__MATERIAL TO PROCESS__:
BEGIN
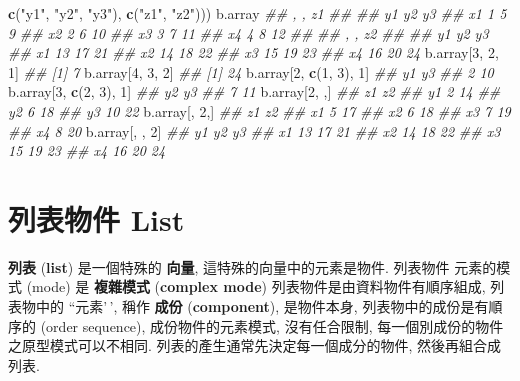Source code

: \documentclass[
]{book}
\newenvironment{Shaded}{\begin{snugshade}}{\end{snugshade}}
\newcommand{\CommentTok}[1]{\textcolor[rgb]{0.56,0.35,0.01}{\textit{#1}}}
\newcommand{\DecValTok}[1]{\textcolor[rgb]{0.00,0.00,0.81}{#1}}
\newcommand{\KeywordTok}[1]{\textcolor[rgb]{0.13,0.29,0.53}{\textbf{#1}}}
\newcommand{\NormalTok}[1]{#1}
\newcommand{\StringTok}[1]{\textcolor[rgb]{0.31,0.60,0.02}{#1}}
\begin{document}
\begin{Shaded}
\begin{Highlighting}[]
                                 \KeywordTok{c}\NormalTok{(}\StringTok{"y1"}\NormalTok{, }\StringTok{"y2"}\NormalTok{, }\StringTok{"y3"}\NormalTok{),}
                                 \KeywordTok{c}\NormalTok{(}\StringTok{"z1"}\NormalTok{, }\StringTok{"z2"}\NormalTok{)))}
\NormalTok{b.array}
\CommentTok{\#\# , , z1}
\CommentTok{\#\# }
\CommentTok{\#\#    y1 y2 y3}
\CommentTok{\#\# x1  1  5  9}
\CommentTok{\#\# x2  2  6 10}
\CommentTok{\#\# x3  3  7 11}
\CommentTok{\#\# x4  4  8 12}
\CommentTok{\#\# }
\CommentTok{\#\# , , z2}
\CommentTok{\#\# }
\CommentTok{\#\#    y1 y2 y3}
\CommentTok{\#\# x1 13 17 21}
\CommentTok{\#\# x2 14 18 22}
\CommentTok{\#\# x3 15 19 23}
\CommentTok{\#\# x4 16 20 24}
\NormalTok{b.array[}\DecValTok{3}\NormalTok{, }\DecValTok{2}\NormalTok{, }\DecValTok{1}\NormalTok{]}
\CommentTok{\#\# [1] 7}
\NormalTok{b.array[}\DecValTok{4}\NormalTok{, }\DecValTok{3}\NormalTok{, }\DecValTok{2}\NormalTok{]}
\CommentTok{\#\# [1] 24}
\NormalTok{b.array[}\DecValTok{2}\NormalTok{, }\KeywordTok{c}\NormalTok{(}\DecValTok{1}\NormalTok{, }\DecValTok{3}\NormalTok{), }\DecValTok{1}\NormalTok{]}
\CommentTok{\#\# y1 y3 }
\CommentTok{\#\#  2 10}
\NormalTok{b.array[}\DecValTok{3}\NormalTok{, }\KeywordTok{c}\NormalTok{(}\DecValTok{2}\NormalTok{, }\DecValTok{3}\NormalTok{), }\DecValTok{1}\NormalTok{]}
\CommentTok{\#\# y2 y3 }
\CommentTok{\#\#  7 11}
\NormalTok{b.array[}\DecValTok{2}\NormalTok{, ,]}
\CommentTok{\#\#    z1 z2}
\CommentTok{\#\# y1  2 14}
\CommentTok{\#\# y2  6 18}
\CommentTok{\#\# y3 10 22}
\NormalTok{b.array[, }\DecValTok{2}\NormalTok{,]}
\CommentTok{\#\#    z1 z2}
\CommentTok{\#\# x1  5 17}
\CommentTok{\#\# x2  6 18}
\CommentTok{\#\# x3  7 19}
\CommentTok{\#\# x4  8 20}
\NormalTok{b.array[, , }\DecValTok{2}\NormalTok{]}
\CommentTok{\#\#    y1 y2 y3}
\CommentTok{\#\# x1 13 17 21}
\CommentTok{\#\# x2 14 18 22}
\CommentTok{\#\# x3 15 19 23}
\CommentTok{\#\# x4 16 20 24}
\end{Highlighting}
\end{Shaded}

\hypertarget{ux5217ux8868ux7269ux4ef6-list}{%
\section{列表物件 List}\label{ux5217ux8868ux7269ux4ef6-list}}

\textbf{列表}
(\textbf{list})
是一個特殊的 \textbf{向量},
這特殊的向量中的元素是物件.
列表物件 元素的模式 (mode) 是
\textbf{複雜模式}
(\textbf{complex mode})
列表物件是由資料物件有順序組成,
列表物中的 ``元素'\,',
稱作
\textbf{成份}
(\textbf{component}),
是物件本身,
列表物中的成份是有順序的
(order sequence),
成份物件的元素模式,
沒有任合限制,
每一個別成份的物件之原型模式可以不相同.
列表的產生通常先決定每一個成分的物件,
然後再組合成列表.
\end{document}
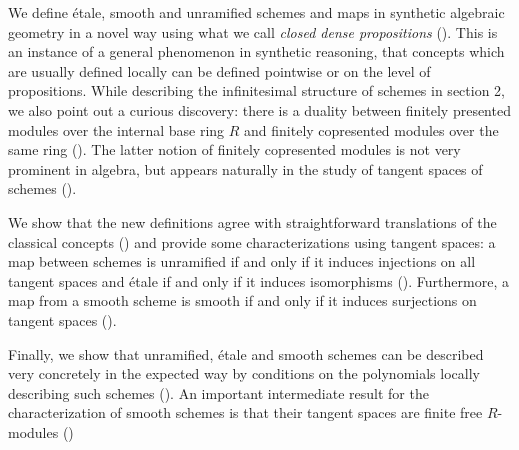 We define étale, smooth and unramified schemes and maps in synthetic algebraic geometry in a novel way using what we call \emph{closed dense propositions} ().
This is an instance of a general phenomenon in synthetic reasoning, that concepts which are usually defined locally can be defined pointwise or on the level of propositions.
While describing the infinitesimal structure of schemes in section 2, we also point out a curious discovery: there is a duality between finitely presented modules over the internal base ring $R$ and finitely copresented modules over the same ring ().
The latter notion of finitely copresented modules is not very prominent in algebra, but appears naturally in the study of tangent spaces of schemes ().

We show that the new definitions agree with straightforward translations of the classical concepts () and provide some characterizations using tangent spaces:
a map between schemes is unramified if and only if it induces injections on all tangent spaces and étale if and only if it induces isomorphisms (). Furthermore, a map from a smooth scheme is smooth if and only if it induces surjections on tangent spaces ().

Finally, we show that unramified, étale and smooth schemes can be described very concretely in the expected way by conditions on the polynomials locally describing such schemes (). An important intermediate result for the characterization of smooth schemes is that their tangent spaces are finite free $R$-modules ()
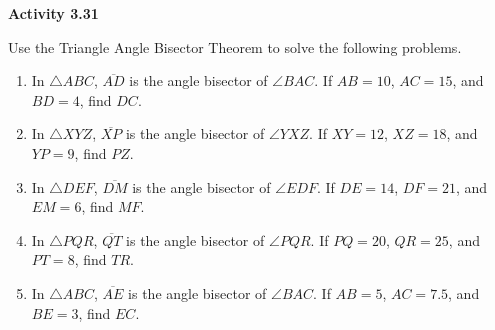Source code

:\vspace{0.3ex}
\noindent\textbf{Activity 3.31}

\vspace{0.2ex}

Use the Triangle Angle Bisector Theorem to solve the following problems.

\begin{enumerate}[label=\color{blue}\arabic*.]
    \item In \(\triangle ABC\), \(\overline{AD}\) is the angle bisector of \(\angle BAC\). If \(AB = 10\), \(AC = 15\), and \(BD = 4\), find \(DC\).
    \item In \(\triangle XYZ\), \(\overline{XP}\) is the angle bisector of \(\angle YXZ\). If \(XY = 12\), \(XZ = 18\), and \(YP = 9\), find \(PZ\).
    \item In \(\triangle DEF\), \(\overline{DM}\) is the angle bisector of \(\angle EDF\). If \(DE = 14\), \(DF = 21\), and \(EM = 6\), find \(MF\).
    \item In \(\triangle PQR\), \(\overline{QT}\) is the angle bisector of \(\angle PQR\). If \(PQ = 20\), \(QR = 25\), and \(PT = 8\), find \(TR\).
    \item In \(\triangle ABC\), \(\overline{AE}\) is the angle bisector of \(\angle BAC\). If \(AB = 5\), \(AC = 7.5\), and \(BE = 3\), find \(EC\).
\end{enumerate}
END
__TASK TO COMPLETE__:
The output should consist of the records above, reproduced exactly, without pictures.

__YOUR RESPONSE__:
Source code

: \documentclass[
]{book}
\newenvironment{Shaded}{\begin{snugshade}}{\end{snugshade}}
\newcommand{\CommentTok}[1]{\textcolor[rgb]{0.56,0.35,0.01}{\textit{#1}}}
\newcommand{\DecValTok}[1]{\textcolor[rgb]{0.00,0.00,0.81}{#1}}
\newcommand{\KeywordTok}[1]{\textcolor[rgb]{0.13,0.29,0.53}{\textbf{#1}}}
\newcommand{\NormalTok}[1]{#1}
\newcommand{\StringTok}[1]{\textcolor[rgb]{0.31,0.60,0.02}{#1}}
\begin{document}
\begin{Shaded}
\begin{Highlighting}[]
                                 \KeywordTok{c}\NormalTok{(}\StringTok{"y1"}\NormalTok{, }\StringTok{"y2"}\NormalTok{, }\StringTok{"y3"}\NormalTok{),}
                                 \KeywordTok{c}\NormalTok{(}\StringTok{"z1"}\NormalTok{, }\StringTok{"z2"}\NormalTok{)))}
\NormalTok{b.array}
\CommentTok{\#\# , , z1}
\CommentTok{\#\# }
\CommentTok{\#\#    y1 y2 y3}
\CommentTok{\#\# x1  1  5  9}
\CommentTok{\#\# x2  2  6 10}
\CommentTok{\#\# x3  3  7 11}
\CommentTok{\#\# x4  4  8 12}
\CommentTok{\#\# }
\CommentTok{\#\# , , z2}
\CommentTok{\#\# }
\CommentTok{\#\#    y1 y2 y3}
\CommentTok{\#\# x1 13 17 21}
\CommentTok{\#\# x2 14 18 22}
\CommentTok{\#\# x3 15 19 23}
\CommentTok{\#\# x4 16 20 24}
\NormalTok{b.array[}\DecValTok{3}\NormalTok{, }\DecValTok{2}\NormalTok{, }\DecValTok{1}\NormalTok{]}
\CommentTok{\#\# [1] 7}
\NormalTok{b.array[}\DecValTok{4}\NormalTok{, }\DecValTok{3}\NormalTok{, }\DecValTok{2}\NormalTok{]}
\CommentTok{\#\# [1] 24}
\NormalTok{b.array[}\DecValTok{2}\NormalTok{, }\KeywordTok{c}\NormalTok{(}\DecValTok{1}\NormalTok{, }\DecValTok{3}\NormalTok{), }\DecValTok{1}\NormalTok{]}
\CommentTok{\#\# y1 y3 }
\CommentTok{\#\#  2 10}
\NormalTok{b.array[}\DecValTok{3}\NormalTok{, }\KeywordTok{c}\NormalTok{(}\DecValTok{2}\NormalTok{, }\DecValTok{3}\NormalTok{), }\DecValTok{1}\NormalTok{]}
\CommentTok{\#\# y2 y3 }
\CommentTok{\#\#  7 11}
\NormalTok{b.array[}\DecValTok{2}\NormalTok{, ,]}
\CommentTok{\#\#    z1 z2}
\CommentTok{\#\# y1  2 14}
\CommentTok{\#\# y2  6 18}
\CommentTok{\#\# y3 10 22}
\NormalTok{b.array[, }\DecValTok{2}\NormalTok{,]}
\CommentTok{\#\#    z1 z2}
\CommentTok{\#\# x1  5 17}
\CommentTok{\#\# x2  6 18}
\CommentTok{\#\# x3  7 19}
\CommentTok{\#\# x4  8 20}
\NormalTok{b.array[, , }\DecValTok{2}\NormalTok{]}
\CommentTok{\#\#    y1 y2 y3}
\CommentTok{\#\# x1 13 17 21}
\CommentTok{\#\# x2 14 18 22}
\CommentTok{\#\# x3 15 19 23}
\CommentTok{\#\# x4 16 20 24}
\end{Highlighting}
\end{Shaded}

\hypertarget{ux5217ux8868ux7269ux4ef6-list}{%
\section{列表物件 List}\label{ux5217ux8868ux7269ux4ef6-list}}

\textbf{列表}
(\textbf{list})
是一個特殊的 \textbf{向量},
這特殊的向量中的元素是物件.
列表物件 元素的模式 (mode) 是
\textbf{複雜模式}
(\textbf{complex mode})
列表物件是由資料物件有順序組成,
列表物中的 ``元素'\,',
稱作
\textbf{成份}
(\textbf{component}),
是物件本身,
列表物中的成份是有順序的
(order sequence),
成份物件的元素模式,
沒有任合限制,
每一個別成份的物件之原型模式可以不相同.
列表的產生通常先決定每一個成分的物件,
然後再組合成列表.
\end{document}
 We define étale, smooth and unramified schemes and maps in synthetic algebraic geometry in a novel way using what we call \emph{closed dense propositions} ().
This is an instance of a general phenomenon in synthetic reasoning, that concepts which are usually defined locally can be defined pointwise or on the level of propositions.
While describing the infinitesimal structure of schemes in section 2, we also point out a curious discovery: there is a duality between finitely presented modules over the internal base ring $R$ and finitely copresented modules over the same ring ().
The latter notion of finitely copresented modules is not very prominent in algebra, but appears naturally in the study of tangent spaces of schemes ().

We show that the new definitions agree with straightforward translations of the classical concepts () and provide some characterizations using tangent spaces:
a map between schemes is unramified if and only if it induces injections on all tangent spaces and étale if and only if it induces isomorphisms (). Furthermore, a map from a smooth scheme is smooth if and only if it induces surjections on tangent spaces ().

Finally, we show that unramified, étale and smooth schemes can be described very concretely in the expected way by conditions on the polynomials locally describing such schemes (). An important intermediate result for the characterization of smooth schemes is that their tangent spaces are finite free $R$-modules ()
Source code

:\vspace{0.3ex}
\noindent\textbf{Activity 3.31}

\vspace{0.2ex}

Use the Triangle Angle Bisector Theorem to solve the following problems.

\begin{enumerate}[label=\color{blue}\arabic*.]
    \item In \(\triangle ABC\), \(\overline{AD}\) is the angle bisector of \(\angle BAC\). If \(AB = 10\), \(AC = 15\), and \(BD = 4\), find \(DC\).
    \item In \(\triangle XYZ\), \(\overline{XP}\) is the angle bisector of \(\angle YXZ\). If \(XY = 12\), \(XZ = 18\), and \(YP = 9\), find \(PZ\).
    \item In \(\triangle DEF\), \(\overline{DM}\) is the angle bisector of \(\angle EDF\). If \(DE = 14\), \(DF = 21\), and \(EM = 6\), find \(MF\).
    \item In \(\triangle PQR\), \(\overline{QT}\) is the angle bisector of \(\angle PQR\). If \(PQ = 20\), \(QR = 25\), and \(PT = 8\), find \(TR\).
    \item In \(\triangle ABC\), \(\overline{AE}\) is the angle bisector of \(\angle BAC\). If \(AB = 5\), \(AC = 7.5\), and \(BE = 3\), find \(EC\).
\end{enumerate}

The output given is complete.